Look below for the line containing "This script reads"; from there through the line containing "python v1.py", both lines included, please set down each line exactly and nothing else.

Stored data:
# # # #

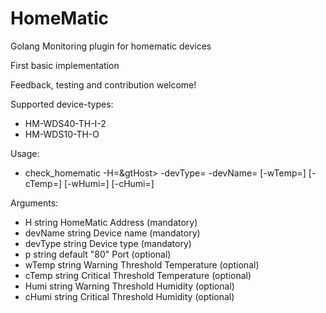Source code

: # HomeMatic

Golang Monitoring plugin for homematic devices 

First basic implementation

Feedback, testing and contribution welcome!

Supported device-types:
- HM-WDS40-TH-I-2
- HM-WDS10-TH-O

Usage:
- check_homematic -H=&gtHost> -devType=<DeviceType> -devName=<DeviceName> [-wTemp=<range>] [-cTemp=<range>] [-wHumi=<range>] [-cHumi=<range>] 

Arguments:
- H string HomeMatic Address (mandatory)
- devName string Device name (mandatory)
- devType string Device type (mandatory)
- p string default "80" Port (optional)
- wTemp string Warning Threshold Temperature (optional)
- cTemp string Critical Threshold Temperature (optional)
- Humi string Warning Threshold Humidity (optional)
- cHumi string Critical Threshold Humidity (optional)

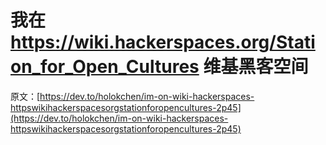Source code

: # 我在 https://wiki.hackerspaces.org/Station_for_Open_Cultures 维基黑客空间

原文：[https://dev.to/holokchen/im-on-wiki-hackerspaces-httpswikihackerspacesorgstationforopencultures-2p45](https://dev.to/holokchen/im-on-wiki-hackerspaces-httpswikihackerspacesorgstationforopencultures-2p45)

# # # #

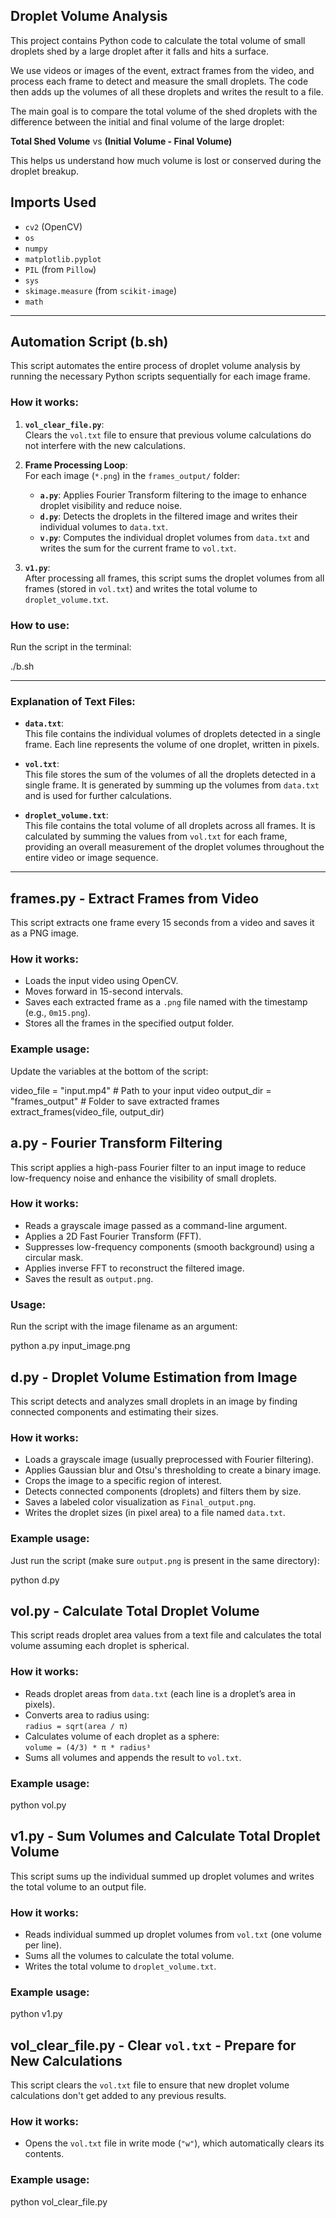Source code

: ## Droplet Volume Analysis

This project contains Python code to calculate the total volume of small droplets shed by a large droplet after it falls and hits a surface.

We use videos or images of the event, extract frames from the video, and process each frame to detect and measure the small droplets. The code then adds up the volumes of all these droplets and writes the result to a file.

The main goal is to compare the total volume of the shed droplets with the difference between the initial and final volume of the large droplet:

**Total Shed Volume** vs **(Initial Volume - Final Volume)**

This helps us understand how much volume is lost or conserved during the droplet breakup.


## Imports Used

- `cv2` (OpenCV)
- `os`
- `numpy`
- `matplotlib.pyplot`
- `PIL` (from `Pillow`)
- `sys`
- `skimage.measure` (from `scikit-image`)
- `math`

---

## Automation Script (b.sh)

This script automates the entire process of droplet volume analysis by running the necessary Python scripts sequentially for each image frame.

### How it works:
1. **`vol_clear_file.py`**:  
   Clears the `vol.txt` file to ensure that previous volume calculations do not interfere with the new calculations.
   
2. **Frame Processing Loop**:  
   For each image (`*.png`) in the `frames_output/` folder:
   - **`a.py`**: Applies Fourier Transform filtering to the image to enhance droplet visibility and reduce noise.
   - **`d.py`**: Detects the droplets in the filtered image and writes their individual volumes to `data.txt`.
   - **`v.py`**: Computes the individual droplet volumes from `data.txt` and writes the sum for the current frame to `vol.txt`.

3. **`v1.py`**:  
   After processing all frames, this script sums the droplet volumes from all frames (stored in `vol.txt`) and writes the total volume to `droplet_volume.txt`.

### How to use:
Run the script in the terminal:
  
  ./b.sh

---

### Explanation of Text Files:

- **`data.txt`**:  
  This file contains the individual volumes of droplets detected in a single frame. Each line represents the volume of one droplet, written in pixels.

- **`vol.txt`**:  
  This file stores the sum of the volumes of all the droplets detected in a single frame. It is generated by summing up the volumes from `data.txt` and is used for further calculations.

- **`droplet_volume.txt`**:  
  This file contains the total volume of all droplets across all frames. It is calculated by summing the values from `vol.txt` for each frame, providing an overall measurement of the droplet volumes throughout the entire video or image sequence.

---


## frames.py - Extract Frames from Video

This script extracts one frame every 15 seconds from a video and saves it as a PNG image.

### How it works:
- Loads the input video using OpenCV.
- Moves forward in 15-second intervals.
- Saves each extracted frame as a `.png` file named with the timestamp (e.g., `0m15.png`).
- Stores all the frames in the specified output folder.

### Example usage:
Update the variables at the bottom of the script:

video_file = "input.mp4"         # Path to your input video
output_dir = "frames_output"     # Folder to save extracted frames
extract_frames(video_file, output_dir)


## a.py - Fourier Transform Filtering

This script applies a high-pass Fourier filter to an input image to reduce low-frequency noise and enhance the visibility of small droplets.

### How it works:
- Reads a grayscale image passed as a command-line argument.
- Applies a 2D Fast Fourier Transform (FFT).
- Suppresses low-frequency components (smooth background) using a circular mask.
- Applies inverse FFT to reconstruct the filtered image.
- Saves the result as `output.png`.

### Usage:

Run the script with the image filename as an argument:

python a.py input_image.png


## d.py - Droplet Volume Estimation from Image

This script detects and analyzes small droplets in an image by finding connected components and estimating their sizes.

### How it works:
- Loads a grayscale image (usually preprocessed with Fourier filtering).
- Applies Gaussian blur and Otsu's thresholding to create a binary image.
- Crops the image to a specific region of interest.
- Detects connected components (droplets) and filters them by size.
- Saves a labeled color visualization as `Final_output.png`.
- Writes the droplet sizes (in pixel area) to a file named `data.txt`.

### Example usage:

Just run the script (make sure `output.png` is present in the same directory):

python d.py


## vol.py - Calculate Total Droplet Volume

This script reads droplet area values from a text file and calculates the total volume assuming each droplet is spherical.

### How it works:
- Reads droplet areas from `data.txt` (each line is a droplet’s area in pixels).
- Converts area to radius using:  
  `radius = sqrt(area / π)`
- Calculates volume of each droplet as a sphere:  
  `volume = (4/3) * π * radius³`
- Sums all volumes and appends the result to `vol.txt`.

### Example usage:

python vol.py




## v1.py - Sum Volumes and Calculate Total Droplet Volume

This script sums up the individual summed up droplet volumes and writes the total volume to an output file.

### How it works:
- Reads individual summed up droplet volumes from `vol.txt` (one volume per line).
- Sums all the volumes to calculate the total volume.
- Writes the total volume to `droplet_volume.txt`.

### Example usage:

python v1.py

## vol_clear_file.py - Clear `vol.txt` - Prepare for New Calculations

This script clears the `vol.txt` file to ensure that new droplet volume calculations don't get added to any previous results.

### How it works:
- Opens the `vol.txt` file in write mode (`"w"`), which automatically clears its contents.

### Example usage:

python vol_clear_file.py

# # # #

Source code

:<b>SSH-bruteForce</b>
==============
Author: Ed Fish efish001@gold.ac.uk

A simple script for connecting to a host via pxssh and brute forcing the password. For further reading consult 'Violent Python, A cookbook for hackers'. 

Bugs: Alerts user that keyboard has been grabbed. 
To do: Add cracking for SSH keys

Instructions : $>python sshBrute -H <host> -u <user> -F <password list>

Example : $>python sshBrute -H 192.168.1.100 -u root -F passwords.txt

# # # #

### Written answer
This script reads droplet area values from a text file and calculates the total volume assuming each droplet is spherical.

### How it works:
- Reads droplet areas from `data.txt` (each line is a droplet’s area in pixels).
- Converts area to radius using:  
  `radius = sqrt(area / π)`
- Calculates volume of each droplet as a sphere:  
  `volume = (4/3) * π * radius³`
- Sums all volumes and appends the result to `vol.txt`.

### Example usage:

python vol.py




## v1.py - Sum Volumes and Calculate Total Droplet Volume

This script sums up the individual summed up droplet volumes and writes the total volume to an output file.

### How it works:
- Reads individual summed up droplet volumes from `vol.txt` (one volume per line).
- Sums all the volumes to calculate the total volume.
- Writes the total volume to `droplet_volume.txt`.

### Example usage:

python v1.py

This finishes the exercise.